« De l'or! De l'or jaune, étincelant, précieux! Non, dieux du ciel, je ne suis pas un soupirant frivole...Ce peu d'or suffirait à rendre blanc le noir, beau le laid, juste l'injuste, noble l'infâme, jeune le vieux, vaillant le lâche...[...] Allons, métal maudit, putain commune à toute l'humanité, toi qui mets la discorde parmi la foule des nations... » écrit Shakespeare dans Timon d'Athènes. L'or est dans ce texte la monnaie à la fois vénérée et détestée, une monnaie qui permet de tout échanger, de tout transformer, tant les choses matérielles que les qualités immatérielles. S'agissant des choses matérielles que l'on peut posséder ou au contraire chercher à s'approprier, les "biens", n'est-il ainsi rien qui ne puisse être monnayé? Peut-on acheter tous les biens possédés par autrui ou existe-t-il des biens qui ne sauraient être échangés, des biens que l'on pourrait qualifier de "non marchands"? Un tel questionnement semble soulever une question majeure, à laquelle on s'attachera à répondre, celle de la spécificité de l'être humain et de son corps. Dans cette perspective, il ne s'agira pas d'évaluer la qualité marchande ou non des actes réalisés par le corps de l'être humain en tant qu'ils sont actes et non biens, bien que les questions de prostitution ou d'enfants contorsionnistes par exemple semblent à première vue se prêter au sujet et présenter un intérêt certain. Il ne s'agira pas non plus d'évaluer l'éventuelle qualité marchande de sentiments, car bien qu'ils appartiennent à une personne, ils ne peuvent être définis en tant que biens, c'est-à-dire en tant que chose qu'elle possèderait et pourrait céder ou transmettre.

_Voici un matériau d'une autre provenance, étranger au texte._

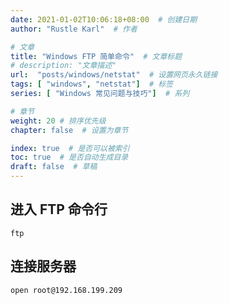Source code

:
 ```yaml
---
date: 2021-01-02T10:06:18+08:00  # 创建日期
author: "Rustle Karl"  # 作者

# 文章
title: "Windows FTP 简单命令"  # 文章标题
# description: "文章描述"
url:  "posts/windows/netstat"  # 设置网页永久链接
tags: [ "windows", "netstat"]  # 标签
series: [ "Windows 常见问题与技巧"]  # 系列

# 章节
weight: 20 # 排序优先级
chapter: false  # 设置为章节

index: true  # 是否可以被索引
toc: true  # 是否自动生成目录
draft: false  # 草稿
---
```


## 进入 FTP 命令行

```shell
ftp
```

## 连接服务器

```shell
open root@192.168.199.209
```

```shell

```

```shell

```

```shell

```

```shell

```

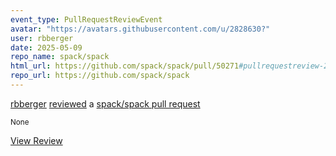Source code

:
 ```yaml
---
event_type: PullRequestReviewEvent
avatar: "https://avatars.githubusercontent.com/u/2828630?"
user: rbberger
date: 2025-05-09
repo_name: spack/spack
html_url: https://github.com/spack/spack/pull/50271#pullrequestreview-2828484419
repo_url: https://github.com/spack/spack
---
```


<a href='https://github.com/rbberger' target='_blank'>rbberger</a> <a href='https://github.com/spack/spack/pull/50271#pullrequestreview-2828484419' target='_blank'>reviewed</a> a <a href='https://github.com/spack/spack/pull/50271' target='_blank'>spack/spack pull request</a>

<small>None</small>

<a href='https://github.com/spack/spack/pull/50271#pullrequestreview-2828484419' target='_blank'>View Review</a>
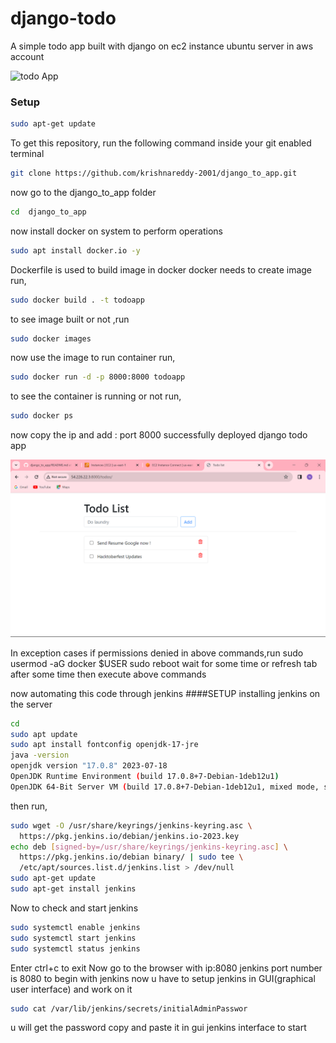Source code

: # django-todo
A simple todo app built with django on ec2 instance ubuntu server in aws account

![todo App](https://raw.githubusercontent.com/shreys7/django-todo/develop/staticfiles/todoApp.png)
### Setup
```bash
sudo apt-get update
```
To get this repository, run the following command inside your git enabled terminal
```bash
git clone https://github.com/krishnareddy-2001/django_to_app.git
```
now go to the django_to_app folder 
```bash
cd  django_to_app
```
now install docker on system to perform operations
```bash
sudo apt install docker.io -y
```
Dockerfile is used to build image in docker 
docker needs to create image run,
```bash
sudo docker build . -t todoapp
```
to see image built or not ,run
```bash
sudo docker images
```
now use the image to run container run,
```bash
sudo docker run -d -p 8000:8000 todoapp
```
to see the container is running or not run,
```bash
sudo docker ps
```
now copy the ip and add : port 8000
successfully deployed django todo app


![todo App](https://github.com/krishnareddy-2001/django_to_app/blob/2016b37446623db7567ea4629a362b792c7ba23c/staticfiles/Screenshot%202023-11-27%20110056.png)


In exception cases
if permissions denied in above commands,run 
sudo usermod -aG  docker $USER
sudo reboot
wait for some time or refresh tab after some time 
then execute above commands

now automating this code through jenkins 
####SETUP
installing jenkins on the server
```bash
cd
sudo apt update
sudo apt install fontconfig openjdk-17-jre
java -version
openjdk version "17.0.8" 2023-07-18
OpenJDK Runtime Environment (build 17.0.8+7-Debian-1deb12u1)
OpenJDK 64-Bit Server VM (build 17.0.8+7-Debian-1deb12u1, mixed mode, sharing)
```
then run,
```bash
sudo wget -O /usr/share/keyrings/jenkins-keyring.asc \
  https://pkg.jenkins.io/debian/jenkins.io-2023.key
echo deb [signed-by=/usr/share/keyrings/jenkins-keyring.asc] \
  https://pkg.jenkins.io/debian binary/ | sudo tee \
  /etc/apt/sources.list.d/jenkins.list > /dev/null
sudo apt-get update
sudo apt-get install jenkins
```
Now to check and start jenkins 
```bash
sudo systemctl enable jenkins
sudo systemctl start jenkins
sudo systemctl status jenkins
```
Enter ctrl+c to exit
Now go to the browser with ip:8080
jenkins port number is 8080 to begin with jenkins
now u have to setup jenkins in GUI(graphical user interface) and work on it

```bash
sudo cat /var/lib/jenkins/secrets/initialAdminPasswor
```
u will get the password
copy and paste it in gui jenkins interface to start









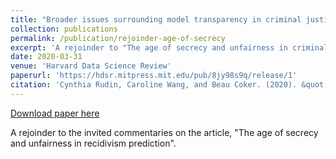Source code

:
 ```yaml
---
title: "Broader issues surrounding model transparency in criminal justice risk scoring"
collection: publications
permalink: /publication/rejoinder-age-of-secrecy
excerpt: 'A rejoinder to "The age of secrecy and unfairness in criminal recidivism prediction".'
date: 2020-03-31
venue: 'Harvard Data Science Review'
paperurl: 'https://hdsr.mitpress.mit.edu/pub/8jy98s9q/release/1'
citation: 'Cynthia Rudin, Caroline Wang, and Beau Coker. (2020). &quot;Broader issues surrounding model transparency in criminal justice risk scoring.&quot; <i>HDSR</i>. 2(1).'
---
```


[Download paper here](http://carolinewang01.github.io/files/rejoinder_age_of_secrecy.pdf)

A rejoinder to the invited commentaries on the article, "The age of secrecy and unfairness in recidivism prediction".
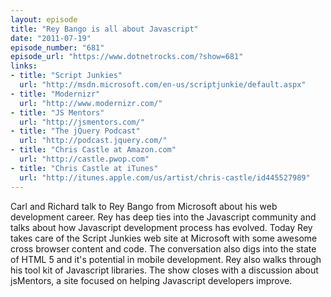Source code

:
 ```yaml
---
layout: episode
title: "Rey Bango is all about Javascript"
date: "2011-07-19"
episode_number: "681"
episode_url: "https://www.dotnetrocks.com/?show=681"
links:
- title: "Script Junkies"
  url: "http://msdn.microsoft.com/en-us/scriptjunkie/default.aspx"
- title: "Modernizr"
  url: "http://www.modernizr.com/"
- title: "JS Mentors"
  url: "http://jsmentors.com/"
- title: "The jQuery Podcast"
  url: "http://podcast.jquery.com/"
- title: "Chris Castle at Amazon.com"
  url: "http://castle.pwop.com"
- title: "Chris Castle at iTunes"
  url: "http://itunes.apple.com/us/artist/chris-castle/id445527989"
---
```


Carl and Richard talk to Rey Bango from Microsoft about his web development career. Rey has deep ties into the Javascript community and talks about how Javascript development process has evolved. Today Rey takes care of the Script Junkies web site at Microsoft with some awesome cross browser content and code. The conversation also digs into the state of HTML 5 and it's potential in mobile development. Rey also walks through his tool kit of Javascript libraries. The show closes with a discussion about jsMentors, a site focused on helping Javascript developers improve.
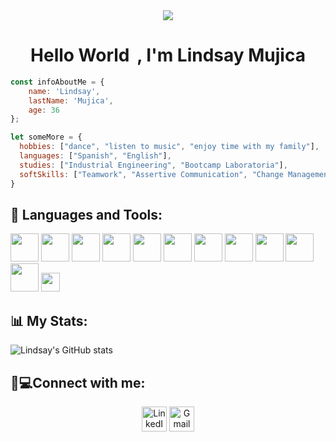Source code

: <div align="center">
  <img src="https://user-images.githubusercontent.com/91750459/162839585-cefa75c3-357e-4c75-bf6d-d0669dd00c4d.png">
</div>

<h1 align="center">Hello World <img src="https://raw.githubusercontent.com/MartinHeinz/MartinHeinz/master/wave.gif" width="5px">, I'm Lindsay Mujica</h1>


```js
const infoAboutMe = {
    name: 'Lindsay',
    lastName: 'Mujica',
    age: 36
};
```
```js
let someMore = {
  hobbies: ["dance", "listen to music", "enjoy time with my family"],
  languages: ["Spanish", "English"],
  studies: ["Industrial Engineering", "Bootcamp Laboratoria"],
  softSkills: ["Teamwork", "Assertive Communication", "Change Management"]
}
```


## 🚀 Languages and Tools:

<code><img height="45" src="http://www.agersi.com/wp-content/uploads/2021/05/React.png"></code>
<code><img height="45" src="https://cdn.icon-icons.com/icons2/2107/PNG/512/file_type_vscode_icon_130084.png"></code>
<code><img height="45" src="https://mirayhazlo.com/wp-content/uploads/2018/09/Html5_dise%C3%B1o_web-1.png"></code>
<code><img height="45" src="https://cdn.pixabay.com/photo/2017/08/05/11/16/logo-2582747_1280.png"></code>
<code><img height="45" src="https://img.icons8.com/color/48/000000/javascript.png"></code>
<code><img height="45" src="https://img.icons8.com/color/48/000000/nodejs.png"></code>
<code><img height="45" src="https://img.icons8.com/color/48/000000/git.png"></code>
<code><img height="45" src="https://cdn.worldvectorlogo.com/logos/git-bash.svg"></code>
<code><img height="45" src="https://img.icons8.com/office/45/000000/figma.png"></code>
<code><img height="45" src="https://img.icons8.com/color/48/000000/firebase.png"></code>
<code><img height="45" src="https://i0.wp.com/www.jacobsoft.com.mx/wp-content/uploads/2019/04/Bootstrap-Logo.png?ssl=1"></code>
<code><img height="30" src="https://sweetalert2.github.io/images/SweetAlert2.png"></code>

## 📊 My Stats:

![Lindsay's GitHub stats](https://github-readme-stats.vercel.app/api?username=LindsayMuji&show_icons=true&theme=cobalt)



## 📲💻Connect with me:

<p align="center">
<a href = "https://www.linkedin.com/in/lindsay-melissa-mujica-puelles-b4a79361/"><img src="https://img.icons8.com/fluent/48/000000/linkedin.png" style='width: 40px; height:40px' alt= "LinkedIn" title="LinkedIn"/></a>
<a href = "mailto:lmelissa.mp@gmail.com"><img src="https://cdn-icons-png.flaticon.com/128/5968/5968534.png" style='width: 40px; height:40px' alt= "Gmail" title='Gmail'/></a>
</p>
<!--
**LindsayMuji/LindsayMuji** is a ✨ _special_ ✨ repository because its `README.md` (this file) appears on your GitHub profile.

Here are some ideas to get you started:

- 🔭 I’m currently working on ...
- 🌱 I’m currently learning ...
- 👯 I’m looking to collaborate on ...
- 🤔 I’m looking for help with ...
- 💬 Ask me about ...
- 📫 How to reach me: ...
- 😄 Pronouns: ...
- ⚡ Fun fact: ...
-->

[...] A priori donc, les biens non marchands n'existent pas en cela que l'argent est un outil permettant de tout monnayer et que leur existence constitue un obstacle à la volonté et la liberté individuelle, pouvant parfois conduire à des injustices et pouvant mettre en péril l'existence de sociétés dites de "marché" nées d'un ordre spontané Cependant, il semble nécessaire de s'interroger sur la réelle possibilité de nommer un tel ordre une "société". Si les échanges sont fondateurs de la vie sociale, le principe de lien social semble inhérent à la définition de ce qu'est une société et sans qu'une hiérarchie ne puisse être établie entre liberté d'échange fondatrice et aspect fondamental du lien social, l'on peut dire que tous deux sont nécessaires à la formation d'une société et doivent se porter garants l'un de l'autre. En ce sens, l'existence de biens non marchands devient un pont entre ces deux éléments. [...]
[...] Il paraît ainsi à première vue impossible d'affirmer l'existence de biens non marchands. Dans un tel contexte, c'est-à-dire si l'on considère qu'il existe un moyen facilitant les échanges et qui les rende tous possibles, l'existence de biens non marchands paraît d'autant plus improbable qu'elle constituerait un obstacle à la volonté individuelle pouvant éventuellement conduire à une injustice. L'échange peut en effet apparaître comme un double échange : l'échange de biens à proprement parler et l'échange préalable de volontés des individus y participant. [...]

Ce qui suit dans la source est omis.